Prior to joining Antioch, Lisa held teaching positions at UCLA (where she was Lecturer of Scandinavian), Wesleyan University, the University of Southern California, Colorado College, and New York University, among other institutions.
Program Chair
MFA in Creative Writing Program
- PhD in Creative Writing and Literature, University of Southern California
- MA in English Literature, University of Southern California
- MFA in Creative Writing in Fiction, New York University
- BA in Individualized Study, New York University
I love writing and teaching, the creative acts that make me who I am and enrich my experience of the world, and I feel grateful to be able to build my life around these twin pursuits. I’ve worked hard, but I didn’t get here on my own; I was carried forward by the teachers, in and out of the classroom, who believed in me and worked just as hard on my behalf. I’ve been able to pursue my career because they invested their time, energy, and expertise in me. Now it’s my great pleasure to do the same for my students.

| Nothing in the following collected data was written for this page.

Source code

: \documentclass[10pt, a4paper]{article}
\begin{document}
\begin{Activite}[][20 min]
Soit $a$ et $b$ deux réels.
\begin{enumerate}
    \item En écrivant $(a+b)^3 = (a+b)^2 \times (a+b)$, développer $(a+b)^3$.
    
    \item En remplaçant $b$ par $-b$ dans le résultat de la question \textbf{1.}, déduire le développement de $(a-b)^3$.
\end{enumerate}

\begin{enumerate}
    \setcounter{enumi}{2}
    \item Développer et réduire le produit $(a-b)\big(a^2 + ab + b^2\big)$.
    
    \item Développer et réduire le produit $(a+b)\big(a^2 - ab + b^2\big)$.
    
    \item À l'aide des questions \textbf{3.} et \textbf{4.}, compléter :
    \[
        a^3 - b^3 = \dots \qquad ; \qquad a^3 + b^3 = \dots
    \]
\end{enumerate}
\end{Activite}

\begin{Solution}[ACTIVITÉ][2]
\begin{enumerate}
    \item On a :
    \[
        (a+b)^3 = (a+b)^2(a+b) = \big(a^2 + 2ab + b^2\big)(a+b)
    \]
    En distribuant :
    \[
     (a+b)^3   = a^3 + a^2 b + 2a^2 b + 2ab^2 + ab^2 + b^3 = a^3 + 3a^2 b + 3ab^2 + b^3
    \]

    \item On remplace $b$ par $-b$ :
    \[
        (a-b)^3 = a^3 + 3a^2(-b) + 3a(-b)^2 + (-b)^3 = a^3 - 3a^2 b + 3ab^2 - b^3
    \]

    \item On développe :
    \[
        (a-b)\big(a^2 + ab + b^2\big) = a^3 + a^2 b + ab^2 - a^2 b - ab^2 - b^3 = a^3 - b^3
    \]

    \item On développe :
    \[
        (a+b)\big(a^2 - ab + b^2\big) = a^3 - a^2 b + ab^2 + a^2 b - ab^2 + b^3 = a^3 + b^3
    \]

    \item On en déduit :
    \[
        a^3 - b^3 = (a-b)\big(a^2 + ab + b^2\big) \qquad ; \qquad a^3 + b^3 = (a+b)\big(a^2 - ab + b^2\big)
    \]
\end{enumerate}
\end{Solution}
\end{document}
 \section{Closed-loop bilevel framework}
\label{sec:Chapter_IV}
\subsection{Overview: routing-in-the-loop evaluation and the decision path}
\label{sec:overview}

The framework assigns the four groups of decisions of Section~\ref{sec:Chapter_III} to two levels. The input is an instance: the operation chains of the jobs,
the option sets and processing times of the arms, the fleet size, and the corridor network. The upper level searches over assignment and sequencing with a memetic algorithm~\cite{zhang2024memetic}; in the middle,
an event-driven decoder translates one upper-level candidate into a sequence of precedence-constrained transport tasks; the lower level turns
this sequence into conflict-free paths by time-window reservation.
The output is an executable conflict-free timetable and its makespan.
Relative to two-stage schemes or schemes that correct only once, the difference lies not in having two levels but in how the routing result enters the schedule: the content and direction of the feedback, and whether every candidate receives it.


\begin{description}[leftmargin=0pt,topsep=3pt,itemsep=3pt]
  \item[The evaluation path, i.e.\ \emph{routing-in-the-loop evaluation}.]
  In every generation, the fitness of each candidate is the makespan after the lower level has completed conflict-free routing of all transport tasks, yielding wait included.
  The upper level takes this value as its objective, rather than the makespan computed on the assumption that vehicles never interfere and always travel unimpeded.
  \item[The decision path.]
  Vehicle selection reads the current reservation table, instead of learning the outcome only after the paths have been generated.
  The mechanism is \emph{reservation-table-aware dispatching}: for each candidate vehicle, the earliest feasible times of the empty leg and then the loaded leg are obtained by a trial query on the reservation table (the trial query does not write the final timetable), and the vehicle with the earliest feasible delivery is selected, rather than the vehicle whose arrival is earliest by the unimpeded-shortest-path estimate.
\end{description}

I seek to honor my students’ trust in me with a dynamic and individualized path of inquiry through which they can become better writers—more powerful, more confident, more enrapturing and enraptured—and, in the process, gain a greater apprehension of their worlds and themselves. My teaching experience spans a broad array of settings, from traditional undergraduate courses to weekend-format graduate seminars, the breadth and depth of which has shaped my pedagogical philosophy. Having taught in so many different ways to so many different types of students uniquely equips me to engage, challenge, and nurture each student through their individual trajectory to success (and to discovering their personal definition of success, one liberated from capitalist deliverables and riveted to their dreams).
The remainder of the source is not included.